Définition problématique
Pourtant, dans son « Livre blanc sur la défense et la sécurité nationale » de 2013, la France définit comme terroristes des actions auxquelles « ont recours des adversaires qui s’affranchissent des règles de guerre conventionnelle pour compenser l’insuffisance de leurs moyens et atteindre leurs objectifs politiques ».
Du point de vue de l’État islamique, qui revendique opportunément l’action meurtrière de Nice, la démarche terroriste ne fait évidemment aucun doute. Mais, du point de vue du tueur, dont les intentions ne sont pas claires – et, par conséquent, celles des personnes aujourd’hui accusées d’association de malfaiteurs terroriste –, que dire ? L’attaque de Nice peut-elle être qualifiée de terroriste sans être pour autant jihadiste ?

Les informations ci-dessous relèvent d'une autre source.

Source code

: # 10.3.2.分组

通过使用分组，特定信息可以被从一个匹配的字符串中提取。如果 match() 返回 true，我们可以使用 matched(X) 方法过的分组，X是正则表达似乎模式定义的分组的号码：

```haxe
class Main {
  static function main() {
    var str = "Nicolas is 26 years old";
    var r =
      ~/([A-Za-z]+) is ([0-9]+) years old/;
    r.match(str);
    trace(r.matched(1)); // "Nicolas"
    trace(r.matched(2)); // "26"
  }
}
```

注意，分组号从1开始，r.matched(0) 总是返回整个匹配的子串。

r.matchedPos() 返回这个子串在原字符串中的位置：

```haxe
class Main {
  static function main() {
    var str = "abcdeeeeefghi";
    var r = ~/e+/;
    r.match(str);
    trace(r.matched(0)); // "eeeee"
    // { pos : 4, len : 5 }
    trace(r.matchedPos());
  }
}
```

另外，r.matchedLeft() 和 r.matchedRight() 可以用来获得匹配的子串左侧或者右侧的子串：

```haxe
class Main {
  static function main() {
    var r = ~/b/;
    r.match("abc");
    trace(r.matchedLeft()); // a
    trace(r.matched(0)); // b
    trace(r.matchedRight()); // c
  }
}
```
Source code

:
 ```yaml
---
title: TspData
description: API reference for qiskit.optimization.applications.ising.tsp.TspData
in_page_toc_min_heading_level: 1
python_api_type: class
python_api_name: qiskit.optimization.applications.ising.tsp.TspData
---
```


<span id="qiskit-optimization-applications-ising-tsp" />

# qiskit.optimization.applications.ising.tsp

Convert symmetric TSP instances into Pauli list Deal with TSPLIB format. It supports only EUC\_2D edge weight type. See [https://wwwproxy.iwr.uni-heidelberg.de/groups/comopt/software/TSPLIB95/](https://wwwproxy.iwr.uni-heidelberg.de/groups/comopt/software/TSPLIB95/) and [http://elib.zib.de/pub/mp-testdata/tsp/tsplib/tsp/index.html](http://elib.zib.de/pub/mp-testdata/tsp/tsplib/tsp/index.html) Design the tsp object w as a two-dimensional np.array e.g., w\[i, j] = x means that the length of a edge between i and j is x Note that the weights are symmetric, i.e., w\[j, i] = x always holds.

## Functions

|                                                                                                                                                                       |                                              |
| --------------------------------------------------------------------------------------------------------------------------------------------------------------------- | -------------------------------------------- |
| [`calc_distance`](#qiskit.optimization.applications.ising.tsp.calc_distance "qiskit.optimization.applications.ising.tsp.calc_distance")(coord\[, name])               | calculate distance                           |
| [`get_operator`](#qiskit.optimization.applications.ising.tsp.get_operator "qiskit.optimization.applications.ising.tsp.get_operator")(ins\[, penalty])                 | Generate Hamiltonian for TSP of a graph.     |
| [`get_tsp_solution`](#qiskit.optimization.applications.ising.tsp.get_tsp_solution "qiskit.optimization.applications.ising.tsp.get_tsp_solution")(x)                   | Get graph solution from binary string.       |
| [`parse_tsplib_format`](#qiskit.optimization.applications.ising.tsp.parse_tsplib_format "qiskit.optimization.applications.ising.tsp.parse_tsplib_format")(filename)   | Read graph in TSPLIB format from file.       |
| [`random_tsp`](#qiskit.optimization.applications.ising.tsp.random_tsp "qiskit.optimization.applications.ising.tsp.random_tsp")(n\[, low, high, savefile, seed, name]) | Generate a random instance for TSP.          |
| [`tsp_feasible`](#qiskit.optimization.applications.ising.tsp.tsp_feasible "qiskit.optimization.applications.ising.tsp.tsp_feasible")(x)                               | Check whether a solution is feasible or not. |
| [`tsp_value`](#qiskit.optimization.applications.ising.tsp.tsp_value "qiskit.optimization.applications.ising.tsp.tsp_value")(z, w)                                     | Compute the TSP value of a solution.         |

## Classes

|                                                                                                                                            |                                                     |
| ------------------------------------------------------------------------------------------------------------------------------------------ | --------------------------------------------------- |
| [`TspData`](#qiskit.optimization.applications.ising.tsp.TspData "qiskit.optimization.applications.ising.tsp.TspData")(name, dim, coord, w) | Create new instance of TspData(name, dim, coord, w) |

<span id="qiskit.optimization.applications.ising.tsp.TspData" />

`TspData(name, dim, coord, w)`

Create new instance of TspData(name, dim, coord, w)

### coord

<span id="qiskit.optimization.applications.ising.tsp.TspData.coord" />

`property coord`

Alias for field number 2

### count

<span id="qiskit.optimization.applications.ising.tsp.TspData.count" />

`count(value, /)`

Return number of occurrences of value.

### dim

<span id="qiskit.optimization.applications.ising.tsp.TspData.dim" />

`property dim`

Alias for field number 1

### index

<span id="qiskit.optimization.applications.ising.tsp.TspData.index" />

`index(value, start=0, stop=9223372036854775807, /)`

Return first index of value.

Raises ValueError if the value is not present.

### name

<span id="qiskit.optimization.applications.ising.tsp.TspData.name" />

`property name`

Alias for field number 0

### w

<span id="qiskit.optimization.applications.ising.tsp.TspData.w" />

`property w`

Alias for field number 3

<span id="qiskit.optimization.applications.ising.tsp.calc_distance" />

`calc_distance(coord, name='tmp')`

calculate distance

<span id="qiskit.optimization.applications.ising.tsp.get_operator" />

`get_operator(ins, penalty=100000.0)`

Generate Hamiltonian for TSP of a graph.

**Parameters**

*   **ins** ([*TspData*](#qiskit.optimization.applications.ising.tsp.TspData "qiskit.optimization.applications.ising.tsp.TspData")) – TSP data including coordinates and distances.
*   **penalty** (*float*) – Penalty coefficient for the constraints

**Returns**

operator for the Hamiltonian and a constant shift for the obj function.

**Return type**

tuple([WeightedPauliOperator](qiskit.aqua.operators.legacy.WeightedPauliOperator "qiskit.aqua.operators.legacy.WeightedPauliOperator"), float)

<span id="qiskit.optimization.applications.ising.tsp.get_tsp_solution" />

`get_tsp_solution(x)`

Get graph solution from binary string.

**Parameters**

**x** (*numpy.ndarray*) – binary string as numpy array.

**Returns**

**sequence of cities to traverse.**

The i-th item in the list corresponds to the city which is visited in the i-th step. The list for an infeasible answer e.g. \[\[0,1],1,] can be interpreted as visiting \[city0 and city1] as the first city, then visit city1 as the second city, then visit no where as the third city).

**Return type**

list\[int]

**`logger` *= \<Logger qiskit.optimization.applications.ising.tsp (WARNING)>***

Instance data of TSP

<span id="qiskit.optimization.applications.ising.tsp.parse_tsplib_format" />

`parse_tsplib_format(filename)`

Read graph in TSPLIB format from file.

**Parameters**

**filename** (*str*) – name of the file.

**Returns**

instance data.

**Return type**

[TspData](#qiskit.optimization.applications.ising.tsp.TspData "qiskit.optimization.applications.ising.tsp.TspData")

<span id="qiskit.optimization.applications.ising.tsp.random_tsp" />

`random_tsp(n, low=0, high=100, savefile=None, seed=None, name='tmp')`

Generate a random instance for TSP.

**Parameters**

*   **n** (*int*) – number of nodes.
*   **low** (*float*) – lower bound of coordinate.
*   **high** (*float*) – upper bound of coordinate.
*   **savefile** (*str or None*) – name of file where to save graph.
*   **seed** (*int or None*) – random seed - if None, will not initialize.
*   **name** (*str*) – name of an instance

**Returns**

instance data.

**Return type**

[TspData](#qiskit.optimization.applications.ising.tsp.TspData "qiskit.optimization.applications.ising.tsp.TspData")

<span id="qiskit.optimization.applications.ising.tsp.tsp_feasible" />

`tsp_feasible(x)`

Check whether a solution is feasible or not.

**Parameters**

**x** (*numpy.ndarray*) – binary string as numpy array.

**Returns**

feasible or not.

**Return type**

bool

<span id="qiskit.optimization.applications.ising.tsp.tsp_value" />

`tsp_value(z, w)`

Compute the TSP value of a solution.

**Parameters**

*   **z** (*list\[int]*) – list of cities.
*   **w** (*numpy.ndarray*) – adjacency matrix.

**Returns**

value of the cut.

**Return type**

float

Si la France considère qu’un acte n’a pas besoin d’être rattaché clairement à une idéologie politique pour être qualifié de terroriste, alors pourquoi la tuerie de masse commise au conseil municipal de Nanterre en 2002 – 8 morts et 19 blessés – n’a-t-elle pas été considérée comme tel ? Et ce, alors que l’auteur, suicidaire et dépressif, a laissé des écrits tels que : « J’espère, à mon niveau, être à la hauteur d’un Ben Laden, d’un Milosevic, d’un Pol Pot, d’un Hitler, d’un Staline… » La réponse est à chercher dans le contexte. Et c’est bien la preuve que notre définition pose problème : elle ne traverse pas les contextes, elle se meut avec.
« Le Parlement et le Conseil constitutionnel ont laissé le soin à l’autorité judiciaire d’interpréter les contours des notions d’“intimidation” et de “terreur”, constate la Cour de cassation dans sa décision. Celle-ci est chargée de donner un sens à des termes non définis par le législateur, et ce d’une manière qui soit adaptée aux évolutions de la société démocratique -contemporaine. »

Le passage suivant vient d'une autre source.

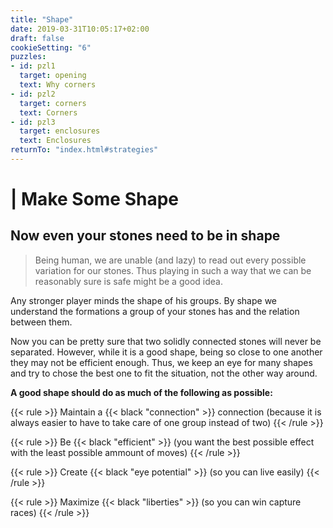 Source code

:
 ```yaml
---
title: "Shape"
date: 2019-03-31T10:05:17+02:00
draft: false
cookieSetting: "6"
puzzles:
- id: pzl1
  target: opening
  text: Why corners
- id: pzl2
  target: corners
  text: Corners
- id: pzl3
  target: enclosures
  text: Enclosures
returnTo: "index.html#strategies"
---
```


# | Make Some Shape
## Now even your stones need to be in shape

> Being human, we are unable (and lazy) to read out every possible variation for our stones. Thus playing in such a way that we can be reasonably sure is safe might be a good idea.  

Any stronger player minds the shape of his groups. By shape we understand the formations a group of your stones has and the relation between them.

Now you can be pretty sure that two solidly connected stones will never be separated. However, while it is a good shape, being so close to one another they may not be efficient enough. Thus, we keep an eye for many shapes and try to chose the best one to fit the situation, not the other way around.

**A good shape should do as much of the following as possible:**

{{< rule >}}
	Maintain a {{< black "connection" >}} connection (because it is always easier to have to take care of one group instead of two)
{{< /rule >}}

{{< rule >}}
	Be {{< black "efficient" >}} (you want the best possible effect with the least possible ammount of moves)
{{< /rule >}}

{{< rule >}}
	Create {{< black "eye potential" >}} (so you can live easily)
{{< /rule >}}
 
{{< rule >}}
	Maximize {{< black "liberties" >}} (so you can win capture races)
{{< /rule >}}
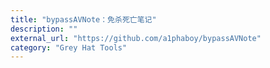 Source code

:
 ```yaml
---
title: "bypassAVNote：免杀死亡笔记"
description: ""
external_url: "https://github.com/a1phaboy/bypassAVNote"
category: "Grey Hat Tools"
---
```

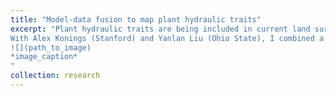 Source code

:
 ```yaml
---
title: "Model-data fusion to map plant hydraulic traits"
excerpt: "Plant hydraulic traits are being included in current land surface models, but the values of those traits at different places are largely unknown. 
With Alex Konings (Stanford) and Yanlan Liu (Ohio State), I combined a simple plant hydraulic model with observations from the AMSR series of satellites to estimate values of several plant traits around the world. We found that the spatial distribution of trait values does not correspond well to commonly used classifications of plant functional types.
![](path_to_image)
*image_caption*
"
collection: research
---
```

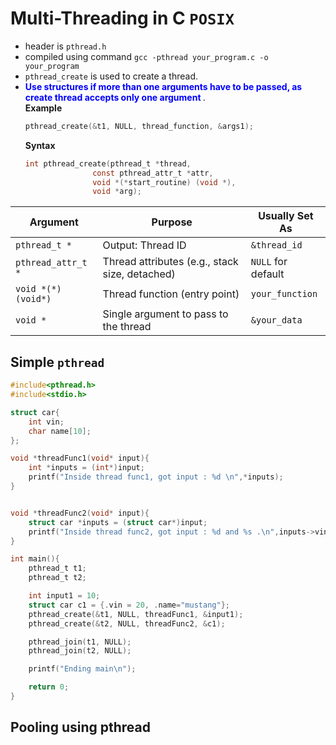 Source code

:# Multi-Threading in C `POSIX`

- header is `pthread.h`
- compiled using command `gcc -pthread your_program.c -o your_program`
- `pthread_create` is used to create a thread.  
- <span style="color:blue;"><strong> Use structures if more than one arguments have to be passed, as create thread accepts only one argument </strong></span>.  
    **Example**
    ```c
    pthread_create(&t1, NULL, thread_function, &args1);
    ```
    **Syntax**
    ```c
    int pthread_create(pthread_t *thread,
                   const pthread_attr_t *attr,
                   void *(*start_routine) (void *),
                   void *arg);
    ```
| Argument           | Purpose                                        | Usually Set As     |
| ------------------ | ---------------------------------------------- | ------------------ |
| `pthread_t *`      | Output: Thread ID                              | `&thread_id`       |
| `pthread_attr_t *` | Thread attributes (e.g., stack size, detached) | `NULL` for default |
| `void *(*)(void*)` | Thread function (entry point)                  | `your_function`    |
| `void *`           | Single argument to pass to the thread          | `&your_data`       |

## Simple `pthread`
```c
#include<pthread.h>
#include<stdio.h>

struct car{
    int vin;
    char name[10];
};

void *threadFunc1(void* input){
    int *inputs = (int*)input;
    printf("Inside thread func1, got input : %d \n",*inputs);
}


void *threadFunc2(void* input){
    struct car *inputs = (struct car*)input;
    printf("Inside thread func2, got input : %d and %s .\n",inputs->vin,inputs->name);
}

int main(){
    pthread_t t1;
    pthread_t t2;

    int input1 = 10;
    struct car c1 = {.vin = 20, .name="mustang"};
    pthread_create(&t1, NULL, threadFunc1, &input1);
    pthread_create(&t2, NULL, threadFunc2, &c1);

    pthread_join(t1, NULL);
    pthread_join(t2, NULL);

    printf("Ending main\n");

    return 0;
}
```

## Pooling using pthread

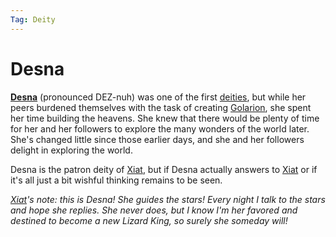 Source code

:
 ```yaml
---
Tag: Deity
---
```

# Desna
**[Desna](https://pathfinderwiki.com/wiki/Desna)** (pronounced DEZ-nuh) was one of the first [deities](https://pathfinderwiki.com/wiki/Deity "Deity"), but while her peers burdened themselves with the task of creating [Golarion](questforthefrozenflame/docs/Backstory/Places/Golarion.md), she spent her time building the heavens. She knew that there would be plenty of time for her and her followers to explore the many wonders of the world later. She's changed little since those earlier days, and she and her followers delight in exploring the world.

Desna is the patron deity of [Xiat](questforthefrozenflame/docs/Backstory/Party-Members/Xiat.md), but if Desna actually answers to [Xiat](questforthefrozenflame/docs/Backstory/Party-Members/Xiat.md) or if it's all just a bit wishful thinking remains to be seen. 

*[Xiat](questforthefrozenflame/docs/Backstory/Party-Members/Xiat.md)'s note: this is Desna! She guides the stars! Every night I talk to the stars and hope she replies. She never does, but I know I'm her favored and destined to become a new Lizard King, so surely she someday will!*  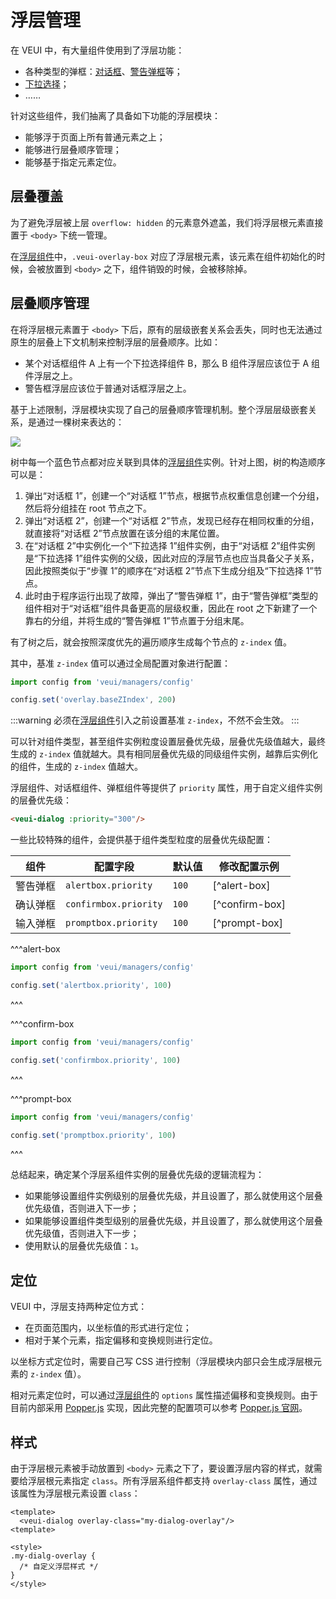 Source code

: # 浮层管理

在 VEUI 中，有大量组件使用到了浮层功能：

* 各种类型的弹框：[对话框](../components/dialog)、[警告弹框](../components/alert-box)等；
* [下拉选择](../components/select)；
* ……

针对这些组件，我们抽离了具备如下功能的浮层模块：

* 能够浮于页面上所有普通元素之上；
* 能够进行层叠顺序管理；
* 能够基于指定元素定位。

## 层叠覆盖

为了避免浮层被上层 `overflow: hidden` 的元素意外遮盖，我们将浮层根元素直接置于 `<body>` 下统一管理。

在[浮层组件](../components/overlay)中，`.veui-overlay-box` 对应了浮层根元素，该元素在组件初始化的时候，会被放置到 `<body>` 之下，组件销毁的时候，会被移除掉。

## 层叠顺序管理

在将浮层根元素置于 `<body>` 下后，原有的层级嵌套关系会丢失，同时也无法通过原生的层叠上下文机制来控制浮层的层叠顺序。比如：

* 某个对话框组件 A 上有一个下拉选择组件 B，那么 B 组件浮层应该位于 A 组件浮层之上。
* 警告框浮层应该位于普通对话框浮层之上。

基于上述限制，浮层模块实现了自己的层叠顺序管理机制。整个浮层层级嵌套关系，是通过一棵树来表达的：

<img class="preview hero" src="/images/development/advanced/overlay-tree.png">

树中每一个蓝色节点都对应关联到具体的[浮层组件](../components/overlay)实例。针对上图，树的构造顺序可以是：

1. 弹出“对话框 1”，创建一个“对话框 1”节点，根据节点权重信息创建一个分组，然后将分组挂在 root 节点之下。
2. 弹出“对话框 2”，创建一个“对话框 2”节点，发现已经存在相同权重的分组，就直接将“对话框 2”节点放置在该分组的末尾位置。
3. 在“对话框 2”中实例化一个“下拉选择 1”组件实例，由于“对话框 2”组件实例是“下拉选择 1”组件实例的父级，因此对应的浮层节点也应当具备父子关系，因此按照类似于“步骤 1”的顺序在“对话框 2”节点下生成分组及“下拉选择 1”节点。
4. 此时由于程序运行出现了故障，弹出了“警告弹框 1”，由于“警告弹框”类型的组件相对于“对话框”组件具备更高的层级权重，因此在 root 之下新建了一个靠右的分组，并将生成的“警告弹框 1”节点置于分组末尾。

有了树之后，就会按照深度优先的遍历顺序生成每个节点的 `z-index` 值。

其中，基准 `z-index` 值可以通过全局配置对象进行配置：

```js
import config from 'veui/managers/config'

config.set('overlay.baseZIndex', 200)
```

:::warning
必须在[浮层组件](../components/overlay)引入之前设置基准 `z-index`，不然不会生效。
:::

可以针对组件类型，甚至组件实例粒度设置层叠优先级，层叠优先级值越大，最终生成的 `z-index` 值就越大。具有相同层叠优先级的同级组件实例，越靠后实例化的组件，生成的 `z-index` 值越大。

浮层组件、对话框组件、弹框组件等提供了 `priority` 属性，用于自定义组件实例的层叠优先级：

```html
<veui-dialog :priority="300"/>
```

一些比较特殊的组件，会提供基于组件类型粒度的层叠优先级配置：

| 组件 | 配置字段 | 默认值 | 修改配置示例 |
| -- | -- | -- | -- |
| 警告弹框 | `alertbox.priority` | `100` | [^alert-box] |
| 确认弹框 | `confirmbox.priority` | `100` | [^confirm-box] |
| 输入弹框 | `promptbox.priority` | `100` | [^prompt-box] |

^^^alert-box
```js
import config from 'veui/managers/config'

config.set('alertbox.priority', 100)
```
^^^

^^^confirm-box
```js
import config from 'veui/managers/config'

config.set('confirmbox.priority', 100)
```
^^^

^^^prompt-box
```js
import config from 'veui/managers/config'

config.set('promptbox.priority', 100)
```
^^^

总结起来，确定某个浮层系组件实例的层叠优先级的逻辑流程为：

* 如果能够设置组件实例级别的层叠优先级，并且设置了，那么就使用这个层叠优先级值，否则进入下一步；
* 如果能够设置组件类型级别的层叠优先级，并且设置了，那么就使用这个层叠优先级值，否则进入下一步；
* 使用默认的层叠优先级值：`1`。

## 定位

VEUI 中，浮层支持两种定位方式：

* 在页面范围内，以坐标值的形式进行定位；
* 相对于某个元素，指定偏移和变换规则进行定位。

以坐标方式定位时，需要自己写 CSS 进行控制（浮层模块内部只会生成浮层根元素的 `z-index` 值）。

相对元素定位时，可以通过[浮层组件](../components/overlay)的 `options` 属性描述偏移和变换规则。由于目前内部采用 [Popper.js](https://popper.js.org/docs/v1/) 实现，因此完整的配置项可以参考 [Popper.js 官网](https://popper.js.org/docs/v1/#popperdefaults--codeobjectcode)。

## 样式

由于浮层根元素被手动放置到 `<body>` 元素之下了，要设置浮层内容的样式，就需要给浮层根元素指定 `class`。所有浮层系组件都支持 `overlay-class` 属性，通过该属性为浮层根元素设置 `class`：

```vue
<template>
  <veui-dialog overlay-class="my-dialog-overlay"/>
<template>

<style>
.my-dialg-overlay {
  /* 自定义浮层样式 */
}
</style>
```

Il y a tellement d’invocations du terrorisme dans tellement de concepts différents que ce terme en a perdu tout sens discernable.

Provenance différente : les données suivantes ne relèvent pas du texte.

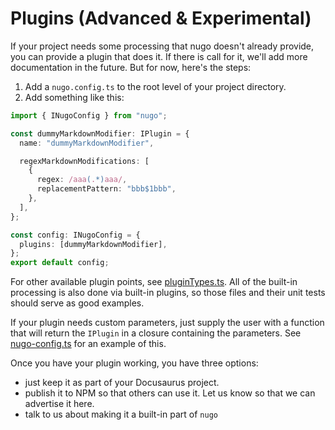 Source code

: # Plugins (Advanced & Experimental)

If your project needs some processing that nugo doesn't already provide, you can provide a plugin that does it. If there is call for it, we'll add more documentation in the future. But for now, here's the steps:

1. Add a `nugo.config.ts` to the root level of your project directory.
1. Add something like this:

```ts
import { INugoConfig } from "nugo";

const dummyMarkdownModifier: IPlugin = {
  name: "dummyMarkdownModifier",

  regexMarkdownModifications: [
    {
      regex: /aaa(.*)aaa/,
      replacementPattern: "bbb$1bbb",
    },
  ],
};

const config: INugoConfig = {
  plugins: [dummyMarkdownModifier],
};
export default config;
```

For other available plugin points, see [pluginTypes.ts](pluginTypes.ts). All of the built-in processing is also done via built-in plugins, so those files and their unit tests should serve as good examples.

If your plugin needs custom parameters, just supply the user with a function that will return the `IPlugin` in a closure containing the parameters. See [nugo-config.ts](nugo-config.ts) for an example of this.

Once you have your plugin working, you have three options:

- just keep it as part of your Docusaurus project.
- publish it to NPM so that others can use it. Let us know so that we can advertise it here.
- talk to us about making it a built-in part of `nugo`
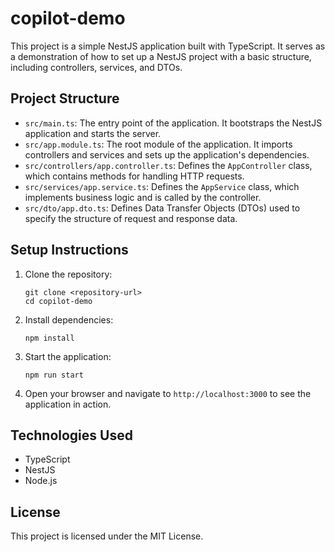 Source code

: # copilot-demo

This project is a simple NestJS application built with TypeScript. It serves as a demonstration of how to set up a NestJS project with a basic structure, including controllers, services, and DTOs.

## Project Structure

- `src/main.ts`: The entry point of the application. It bootstraps the NestJS application and starts the server.
- `src/app.module.ts`: The root module of the application. It imports controllers and services and sets up the application's dependencies.
- `src/controllers/app.controller.ts`: Defines the `AppController` class, which contains methods for handling HTTP requests.
- `src/services/app.service.ts`: Defines the `AppService` class, which implements business logic and is called by the controller.
- `src/dto/app.dto.ts`: Defines Data Transfer Objects (DTOs) used to specify the structure of request and response data.

## Setup Instructions

1. Clone the repository:

   ```
   git clone <repository-url>
   cd copilot-demo
   ```

2. Install dependencies:

   ```
   npm install
   ```

3. Start the application:

   ```
   npm run start
   ```

4. Open your browser and navigate to `http://localhost:3000` to see the application in action.

## Technologies Used

- TypeScript
- NestJS
- Node.js

## License

This project is licensed under the MIT License.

Un acte est donc qualifié de terroriste en fonction de son impact sur la population, évalué en fonction du moment. Une zone de flottement qui donne la possibilité aux États de faire évoluer cette définition selon leurs stratégies et leurs intérêts.
Car non seulement la qualification « terroriste » entraîne l’application d’un régime légal spécifique beaucoup plus répressif que le droit commun mais, en plus, « le concept de “terrorisme” a pour fonction d’attribuer un label d’infamie à une forme de violence particulière, aux fins de sa délégitimation et de légitimation de l’action étatique corrélative », note François Dubuisson.
C’est pour cela que l’on voit fleurir ce qualificatif à l’encontre d’opposants politiques, dont les actions n’ont rien en commun avec des actes meurtriers. Un phénomène qui tend à surinvestir une partie restreinte des objectifs du terrorisme listés par l’Europe en 2017, celle de « contraindre indûment des pouvoirs publics ou une organisation internationale à accomplir ou à s’abstenir d’accomplir un acte quelconque ».La désobéissance civile ne pourrait-elle pas être qualifiée de terroriste ?
En troublant l’ordre public pour contraindre les autorités à agir, ce type d’action risque d’entrer dans ce très large giron. Et Pierre Klein, chercheur en droit international spécialiste du terrorisme, enseignant à l’ULB, de conclure : « Il y a tellement d’invocations du terrorisme dans tellement de concepts différents que ce terme en a perdu tout sens discernable. » À l’avantage de ceux qui le manient.
(1) « La définition du “terrorisme” : débats, enjeux et fonctions dans le discours juridique », dans Confluences Méditerranée, n° 102, 2017.